# SageMaker HyperPod Cluster Creation - SDK Experience

This notebook demonstrates the complete end-to-end workflow for creating a SageMaker HyperPod cluster using the HyperPod SDK with the HpClusterStack class. The SDK provides programmatic control over cluster lifecycle management.

## Prerequisites

- AWS CLI configured with appropriate permissions
- SageMaker HyperPod SDK installed (`pip install sagemaker-hyperpod`)
- SageMaker Core SDK installed (`pip install sagemaker-core`)
- Python 3.8+ environment

## Workflow Overview

1. **Initialize** - Create HpClusterStack instance with configuration
2. **Configure** - Set cluster settings and tags programmatically
3. **Create** - Deploy the cluster infrastructure
4. **Monitor** - Check cluster status and manage lifecycle

## Step 1: Import Required Libraries and Initialize Configuration

First, we'll import the necessary SDK components and create an HpClusterStack instance with default settings. This is equivalent to `hyp init cluster-stack` in the CLI.

**What this does:**
- Imports HpClusterStack and related classes
- Creates cluster configuration with default settings
- Sets up basic infrastructure components (VPC, EKS, S3, etc.)
- Generates unique resource names to avoid conflicts

In [None]:
import uuid
import time
from sagemaker.hyperpod.cluster_management.hp_cluster_stack import HpClusterStack
from sagemaker_core.main.resources import Cluster

# Generate unique resource prefix to avoid conflicts
resource_prefix = f"hyperpod-sdk-{str(uuid.uuid4())[:8]}"

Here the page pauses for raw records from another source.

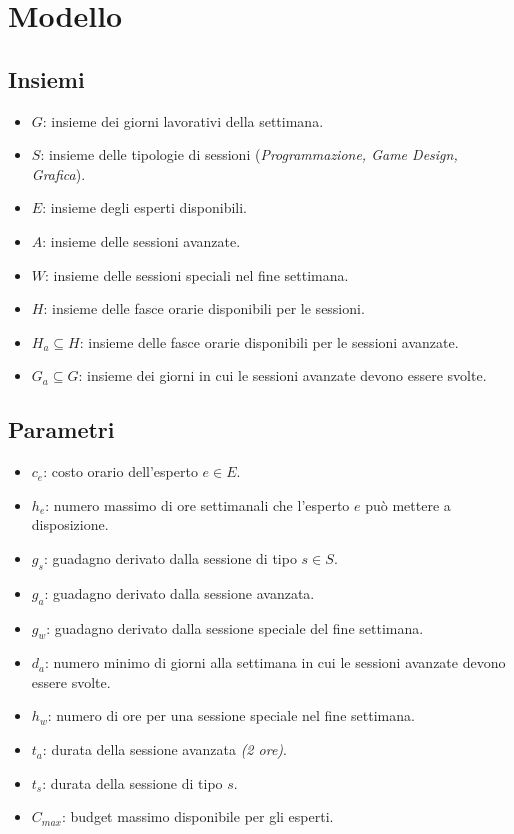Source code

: \documentclass[12pt]{article}
\begin{document}
    \section{Modello}
    \subsection{Insiemi}
    \begin{itemize}
        \item $G$: insieme dei giorni lavorativi della settimana.
        \item $S$: insieme delle tipologie di sessioni (\textit{Programmazione, Game Design, Grafica}).
        \item $E$: insieme degli esperti disponibili.
        \item $A$: insieme delle sessioni avanzate.
        \item $W$: insieme delle sessioni speciali nel fine settimana.
        \item $H$: insieme delle fasce orarie disponibili per le sessioni.
        \item $H_a \subseteq H$: insieme delle fasce orarie disponibili per le sessioni avanzate.
        \item $G_a \subseteq G$: insieme dei giorni in cui le sessioni avanzate devono essere svolte.
    \end{itemize}
    \subsection{Parametri}
    \begin{itemize}
        \item $c_{e}$: costo orario dell'esperto $e \in E$.
        \item $h_{e}$: numero massimo di ore settimanali che l'esperto $e$ può mettere a disposizione.
        \item $g_{s}$: guadagno derivato dalla sessione di tipo $s \in S$.
        \item $g_{a}$: guadagno derivato dalla sessione avanzata.
        \item $g_{w}$: guadagno derivato dalla sessione speciale del fine settimana.
        \item $d_{a}$: numero minimo di giorni alla settimana in cui le sessioni avanzate devono essere svolte.
        \item $h_{w}$: numero di ore per una sessione speciale nel fine settimana.
        \item $t_{a}$: durata della sessione avanzata \textit{(2 ore)}.
        \item $t_{s}$: durata della sessione di tipo $s$.
        \item $C_{max}$: budget massimo disponibile per gli esperti.
    \end{itemize}
\end{document}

# Initialize cluster stack configuration (equivalent to hyp init cluster-stack)
cluster_stack = HpClusterStack(
    stage="prod",
    resource_name_prefix=resource_prefix,
    hyperpod_cluster_name=f"{resource_prefix}-cluster",
    eks_cluster_name=f"{resource_prefix}-eks",
    s3_bucket_name=f"{resource_prefix}-s3-bucket",
    sagemaker_iam_role_name=f"{resource_prefix}-iam-role",
    
    # Infrastructure components to create
    create_vpc_stack=True,
    create_security_group_stack=True,
    create_eks_cluster_stack=True,
    create_s3_bucket_stack=True,
    create_s3_endpoint_stack=True,
    create_life_cycle_script_stack=True,
    create_sagemaker_iam_role_stack=True,
    create_helm_chart_stack=True,
    create_hyperpod_cluster_stack=True,
    create_fsx_stack=True,
    
    # Network configuration
    vpc_cidr="10.192.0.0/16",
    availability_zone_ids=["use2-az1", "use2-az2", "use2-az3"],
    
    # Kubernetes configuration
    kubernetes_version="1.31",
    node_provisioning_mode="Continuous",
    
    # Instance group configuration
    instance_group_settings=[
        {
            "InstanceCount": 1,
            "InstanceGroupName": "controller-group",
            "InstanceType": "ml.t3.medium",
            "TargetAvailabilityZoneId": "use2-az2",
            "ThreadsPerCore": 1,
            "InstanceStorageConfigs": [
                {"EbsVolumeConfig": {"VolumeSizeInGB": 500}}
            ]
        }
    ]
)

print(f"Initialized cluster stack with prefix: {resource_prefix}")
print(f"Cluster name: {cluster_stack.hyperpod_cluster_name}")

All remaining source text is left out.